START STUDY MATERIAL
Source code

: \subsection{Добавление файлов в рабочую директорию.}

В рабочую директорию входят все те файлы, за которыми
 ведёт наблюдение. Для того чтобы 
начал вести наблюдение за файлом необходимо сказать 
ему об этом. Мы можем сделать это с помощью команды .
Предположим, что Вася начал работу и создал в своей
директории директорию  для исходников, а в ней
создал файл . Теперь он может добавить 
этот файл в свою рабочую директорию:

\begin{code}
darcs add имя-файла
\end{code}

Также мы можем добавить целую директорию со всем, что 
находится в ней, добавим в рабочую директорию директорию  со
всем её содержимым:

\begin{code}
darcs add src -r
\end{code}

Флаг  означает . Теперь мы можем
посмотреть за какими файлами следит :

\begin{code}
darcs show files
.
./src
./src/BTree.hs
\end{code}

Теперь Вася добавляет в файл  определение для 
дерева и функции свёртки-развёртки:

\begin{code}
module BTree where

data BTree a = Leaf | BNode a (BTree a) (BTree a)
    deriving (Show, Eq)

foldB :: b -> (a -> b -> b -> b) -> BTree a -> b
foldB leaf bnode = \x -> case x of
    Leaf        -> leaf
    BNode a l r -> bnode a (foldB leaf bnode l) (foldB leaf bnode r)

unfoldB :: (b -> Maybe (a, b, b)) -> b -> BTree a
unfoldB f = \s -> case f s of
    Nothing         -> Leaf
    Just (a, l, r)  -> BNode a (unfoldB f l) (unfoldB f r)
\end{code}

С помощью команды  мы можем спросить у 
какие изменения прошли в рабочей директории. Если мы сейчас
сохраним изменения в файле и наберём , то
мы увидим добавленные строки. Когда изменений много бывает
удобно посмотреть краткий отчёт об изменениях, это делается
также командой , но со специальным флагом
END STUDY MATERIAL
> [WORK INSTRUCTIONS]: With the line that contains "darcs add имя-файла" as the first and the final line of the data as the last, repeat every line in that span exactly.

> [EXERCISE RESULT]:
darcs add имя-файла
\end{code}

Также мы можем добавить целую директорию со всем, что 
находится в ней, добавим в рабочую директорию директорию  со
всем её содержимым:

\begin{code}
darcs add src -r
\end{code}

Флаг  означает . Теперь мы можем
посмотреть за какими файлами следит :

\begin{code}
darcs show files
.
./src
./src/BTree.hs
\end{code}

Теперь Вася добавляет в файл  определение для 
дерева и функции свёртки-развёртки:

\begin{code}
module BTree where

data BTree a = Leaf | BNode a (BTree a) (BTree a)
    deriving (Show, Eq)

foldB :: b -> (a -> b -> b -> b) -> BTree a -> b
foldB leaf bnode = \x -> case x of
    Leaf        -> leaf
    BNode a l r -> bnode a (foldB leaf bnode l) (foldB leaf bnode r)

unfoldB :: (b -> Maybe (a, b, b)) -> b -> BTree a
unfoldB f = \s -> case f s of
    Nothing         -> Leaf
    Just (a, l, r)  -> BNode a (unfoldB f l) (unfoldB f r)
\end{code}

С помощью команды  мы можем спросить у 
какие изменения прошли в рабочей директории. Если мы сейчас
сохраним изменения в файле и наберём , то
мы увидим добавленные строки. Когда изменений много бывает
удобно посмотреть краткий отчёт об изменениях, это делается
также командой , но со специальным флагом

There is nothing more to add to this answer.